(Source texts of formatted documents)
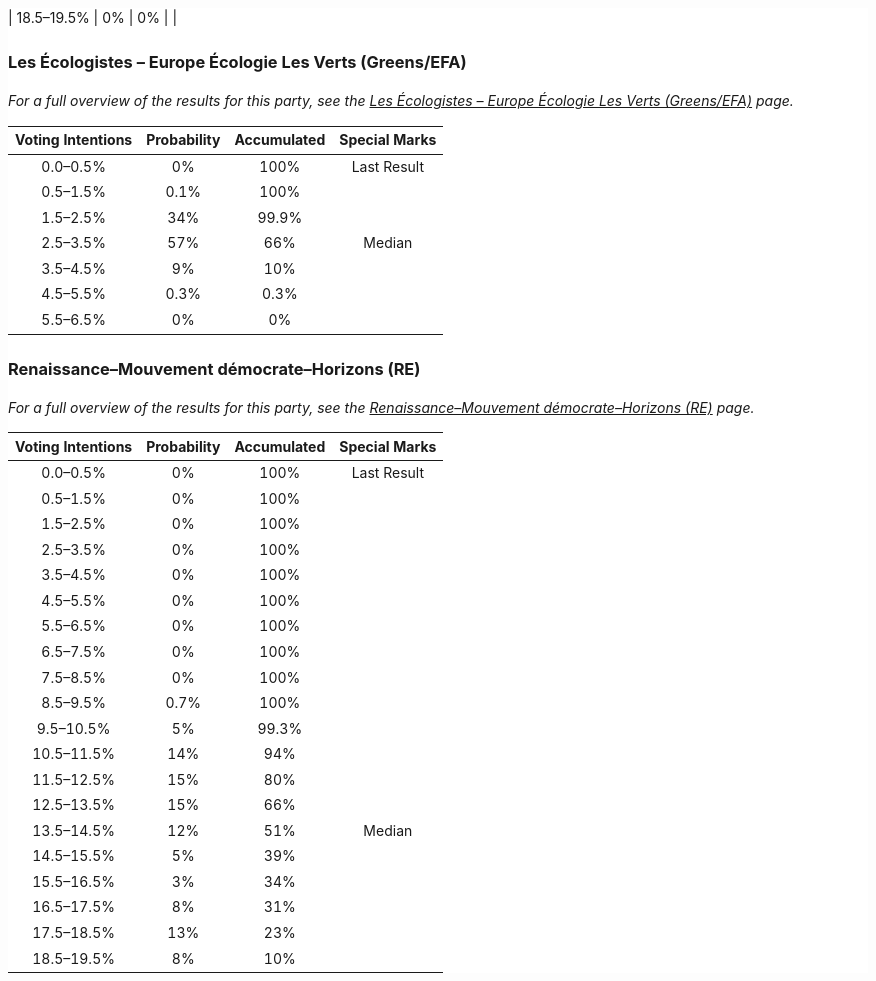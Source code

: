 | 18.5–19.5% | 0% | 0% |  |

### Les Écologistes – Europe Écologie Les Verts (Greens/EFA)

*For a full overview of the results for this party, see the [Les Écologistes – Europe Écologie Les Verts (Greens/EFA)](party-lesécologistes–europeécologielesvertsgreensefa.html) page.*

| Voting Intentions | Probability | Accumulated | Special Marks |
|:-----------------:|:-----------:|:-----------:|:-------------:|
| 0.0–0.5% | 0% | 100% | Last Result |
| 0.5–1.5% | 0.1% | 100% |  |
| 1.5–2.5% | 34% | 99.9% |  |
| 2.5–3.5% | 57% | 66% | Median |
| 3.5–4.5% | 9% | 10% |  |
| 4.5–5.5% | 0.3% | 0.3% |  |
| 5.5–6.5% | 0% | 0% |  |

### Renaissance–Mouvement démocrate–Horizons (RE)

*For a full overview of the results for this party, see the [Renaissance–Mouvement démocrate–Horizons (RE)](party-renaissance–mouvementdémocrate–horizonsre.html) page.*

| Voting Intentions | Probability | Accumulated | Special Marks |
|:-----------------:|:-----------:|:-----------:|:-------------:|
| 0.0–0.5% | 0% | 100% | Last Result |
| 0.5–1.5% | 0% | 100% |  |
| 1.5–2.5% | 0% | 100% |  |
| 2.5–3.5% | 0% | 100% |  |
| 3.5–4.5% | 0% | 100% |  |
| 4.5–5.5% | 0% | 100% |  |
| 5.5–6.5% | 0% | 100% |  |
| 6.5–7.5% | 0% | 100% |  |
| 7.5–8.5% | 0% | 100% |  |
| 8.5–9.5% | 0.7% | 100% |  |
| 9.5–10.5% | 5% | 99.3% |  |
| 10.5–11.5% | 14% | 94% |  |
| 11.5–12.5% | 15% | 80% |  |
| 12.5–13.5% | 15% | 66% |  |
| 13.5–14.5% | 12% | 51% | Median |
| 14.5–15.5% | 5% | 39% |  |
| 15.5–16.5% | 3% | 34% |  |
| 16.5–17.5% | 8% | 31% |  |
| 17.5–18.5% | 13% | 23% |  |
| 18.5–19.5% | 8% | 10% |  |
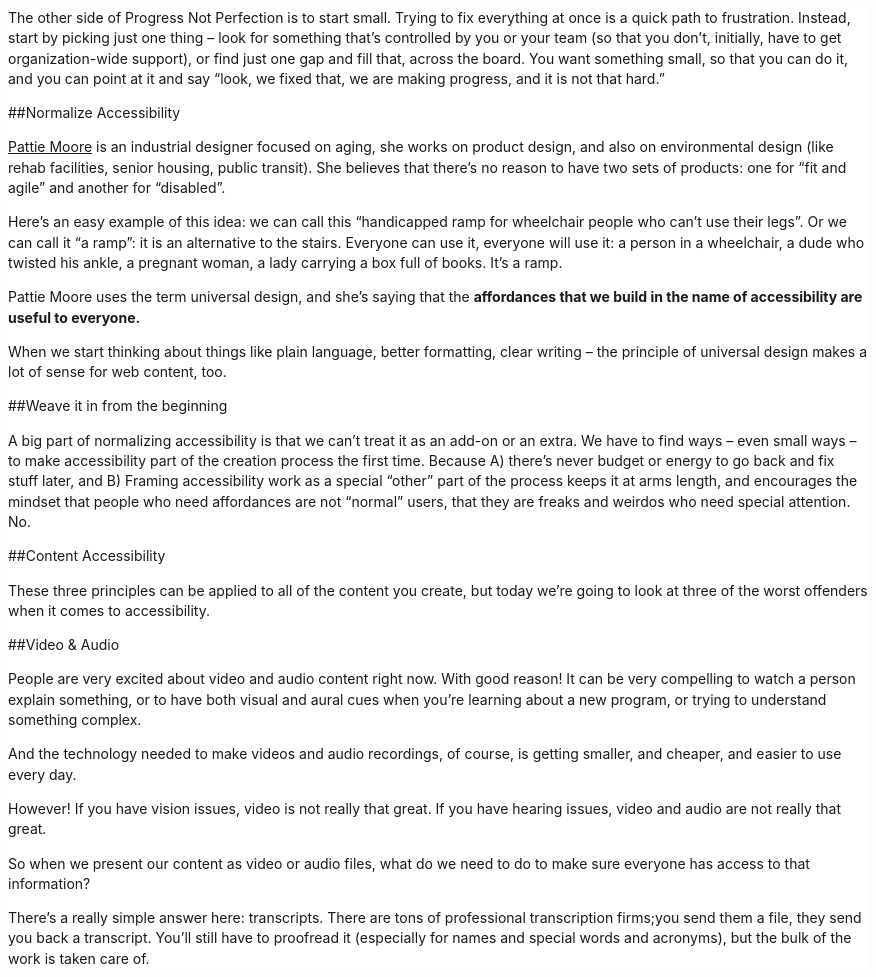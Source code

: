 The other side of Progress Not Perfection is to start small. Trying to fix everything at once is a quick path to frustration. Instead, start by picking just one thing – look for something that’s controlled by you or your team (so that you don’t, initially, have to get organization-wide support), or find just one gap and fill that, across the board. You want something small, so that you can do it, and you can point at it and say “look, we fixed that, we are making progress, and it is not that hard.”

##Normalize Accessibility

[Pattie Moore](http://en.wikipedia.org/wiki/Patricia_Moore) is an industrial designer focused on aging, she works on product design, and also on environmental design (like rehab facilities, senior housing, public transit). She believes that there’s no reason to have two sets of products: one for “fit and agile” and another for “disabled”.

Here’s an easy example of this idea: we can call this “handicapped ramp for wheelchair people who can’t use their legs”. Or we can call it “a ramp”: it is an alternative to the stairs. Everyone can use it, everyone will use it: a person in a wheelchair, a dude who twisted his ankle, a pregnant woman, a lady carrying a box full of books. It’s a ramp.

Pattie Moore uses the term universal design, and she’s saying that the **affordances that we build in the name of accessibility are useful to everyone.**

When we start thinking about things like plain language, better formatting, clear writing – the principle of universal design makes a lot of sense for web content, too.

##Weave it in from the beginning

A big part of normalizing accessibility is that we can’t treat it as an add-on or an extra. We have to find ways – even small ways – to make accessibility part of the creation process the first time. Because A) there’s never budget or energy to go back and fix stuff later, and B) Framing accessibility work as a special “other” part of the process keeps it at arms length, and encourages the mindset that people who need affordances are not “normal” users, that they are freaks and weirdos who need special attention. No.

##Content Accessibility

These three principles can be applied to all of the content you create, but today we’re going to look at three of the worst offenders when it comes to accessibility.

##Video & Audio

People are very excited about video and audio content right now. With good reason! It can be very compelling to watch a person explain something, or to have both visual and aural cues when you’re learning about a new program, or trying to understand something complex.

And the technology needed to make videos and audio recordings, of course, is getting smaller, and cheaper, and easier to use every day.

However! If you have vision issues, video is not really that great. If you have hearing issues, video and audio are not really that great.

So when we present our content as video or audio files, what do we need to do to make sure everyone has access to that information?

There’s a really simple answer here: transcripts. There are tons of professional transcription firms;you send them a file, they send you back a transcript. You’ll still have to proofread it (especially for names and special words and acronyms), but the bulk of the work is taken care of.
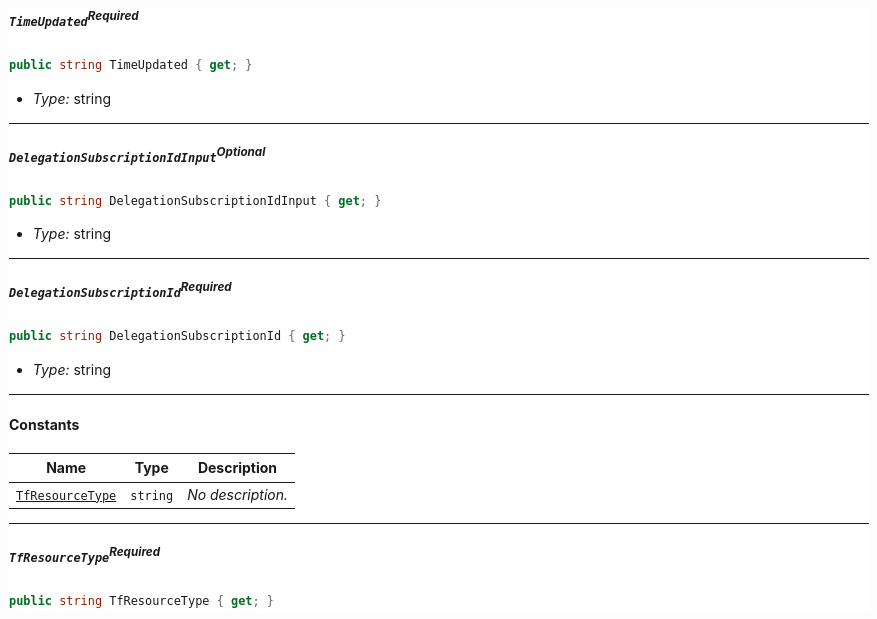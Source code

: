 
##### `TimeUpdated`<sup>Required</sup> <a name="TimeUpdated" id="rhizo-co-terraform-provider-oci.dataOciDelegateAccessControlDelegationSubscription.DataOciDelegateAccessControlDelegationSubscription.property.timeUpdated"></a>

```csharp
public string TimeUpdated { get; }
```

- *Type:* string

---

##### `DelegationSubscriptionIdInput`<sup>Optional</sup> <a name="DelegationSubscriptionIdInput" id="rhizo-co-terraform-provider-oci.dataOciDelegateAccessControlDelegationSubscription.DataOciDelegateAccessControlDelegationSubscription.property.delegationSubscriptionIdInput"></a>

```csharp
public string DelegationSubscriptionIdInput { get; }
```

- *Type:* string

---

##### `DelegationSubscriptionId`<sup>Required</sup> <a name="DelegationSubscriptionId" id="rhizo-co-terraform-provider-oci.dataOciDelegateAccessControlDelegationSubscription.DataOciDelegateAccessControlDelegationSubscription.property.delegationSubscriptionId"></a>

```csharp
public string DelegationSubscriptionId { get; }
```

- *Type:* string

---

#### Constants <a name="Constants" id="Constants"></a>

| **Name** | **Type** | **Description** |
| --- | --- | --- |
| <code><a href="#rhizo-co-terraform-provider-oci.dataOciDelegateAccessControlDelegationSubscription.DataOciDelegateAccessControlDelegationSubscription.property.tfResourceType">TfResourceType</a></code> | <code>string</code> | *No description.* |

---

##### `TfResourceType`<sup>Required</sup> <a name="TfResourceType" id="rhizo-co-terraform-provider-oci.dataOciDelegateAccessControlDelegationSubscription.DataOciDelegateAccessControlDelegationSubscription.property.tfResourceType"></a>

```csharp
public string TfResourceType { get; }
```
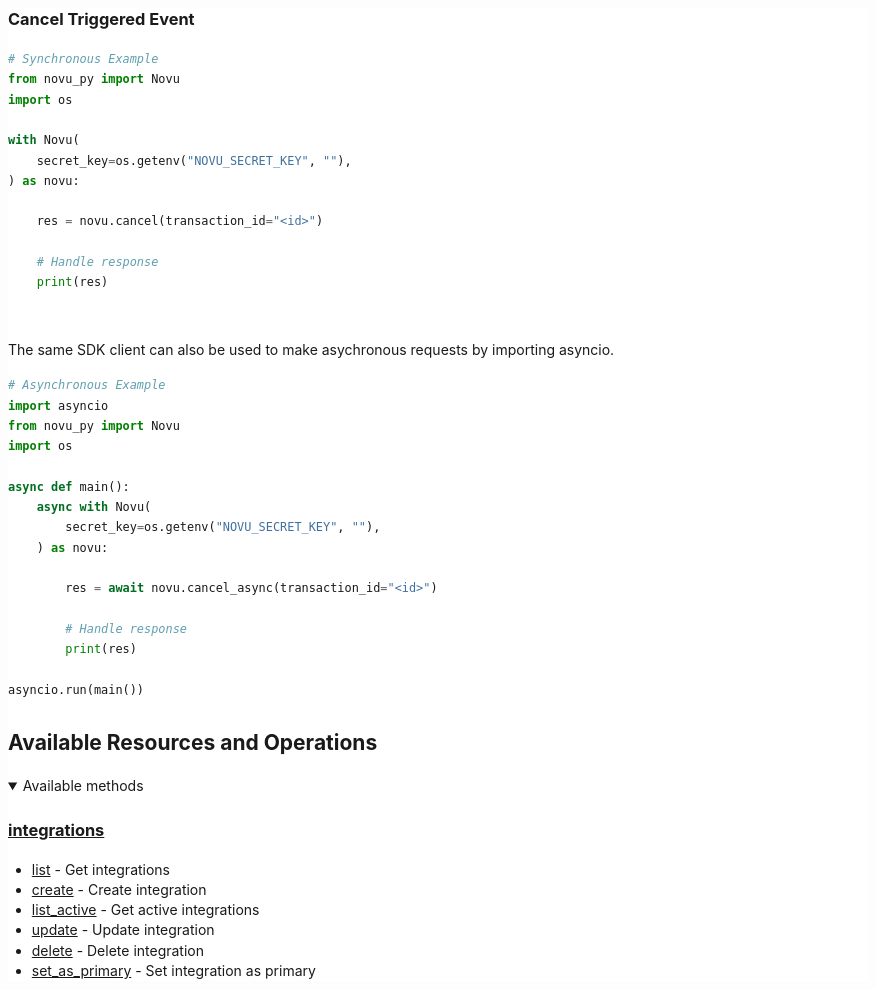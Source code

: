 ### Cancel Triggered Event

```python
# Synchronous Example
from novu_py import Novu
import os

with Novu(
    secret_key=os.getenv("NOVU_SECRET_KEY", ""),
) as novu:

    res = novu.cancel(transaction_id="<id>")

    # Handle response
    print(res)
```

</br>

The same SDK client can also be used to make asychronous requests by importing asyncio.
```python
# Asynchronous Example
import asyncio
from novu_py import Novu
import os

async def main():
    async with Novu(
        secret_key=os.getenv("NOVU_SECRET_KEY", ""),
    ) as novu:

        res = await novu.cancel_async(transaction_id="<id>")

        # Handle response
        print(res)

asyncio.run(main())
```



## Available Resources and Operations

<details open>
<summary>Available methods</summary>

### [integrations](https://github.com/novuhq/novu-py/blob/master/docs/sdks/integrations/README.md)

* [list](https://github.com/novuhq/novu-py/blob/master/docs/sdks/integrations/README.md#list) - Get integrations
* [create](https://github.com/novuhq/novu-py/blob/master/docs/sdks/integrations/README.md#create) - Create integration
* [list_active](https://github.com/novuhq/novu-py/blob/master/docs/sdks/integrations/README.md#list_active) - Get active integrations
* [update](https://github.com/novuhq/novu-py/blob/master/docs/sdks/integrations/README.md#update) - Update integration
* [delete](https://github.com/novuhq/novu-py/blob/master/docs/sdks/integrations/README.md#delete) - Delete integration
* [set_as_primary](https://github.com/novuhq/novu-py/blob/master/docs/sdks/integrations/README.md#set_as_primary) - Set integration as primary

WHAT YOU ARE ASKED TO DO:
Write out every line of the data that holds the word "string".

SOLUTION TO THE EXERCISE:
public string TimeUpdated { get; }
- *Type:* string
public string DelegationSubscriptionIdInput { get; }
- *Type:* string
public string DelegationSubscriptionId { get; }
- *Type:* string
| <code><a href="#rhizo-co-terraform-provider-oci.dataOciDelegateAccessControlDelegationSubscription.DataOciDelegateAccessControlDelegationSubscription.property.tfResourceType">TfResourceType</a></code> | <code>string</code> | *No description.* |
public string TfResourceType { get; }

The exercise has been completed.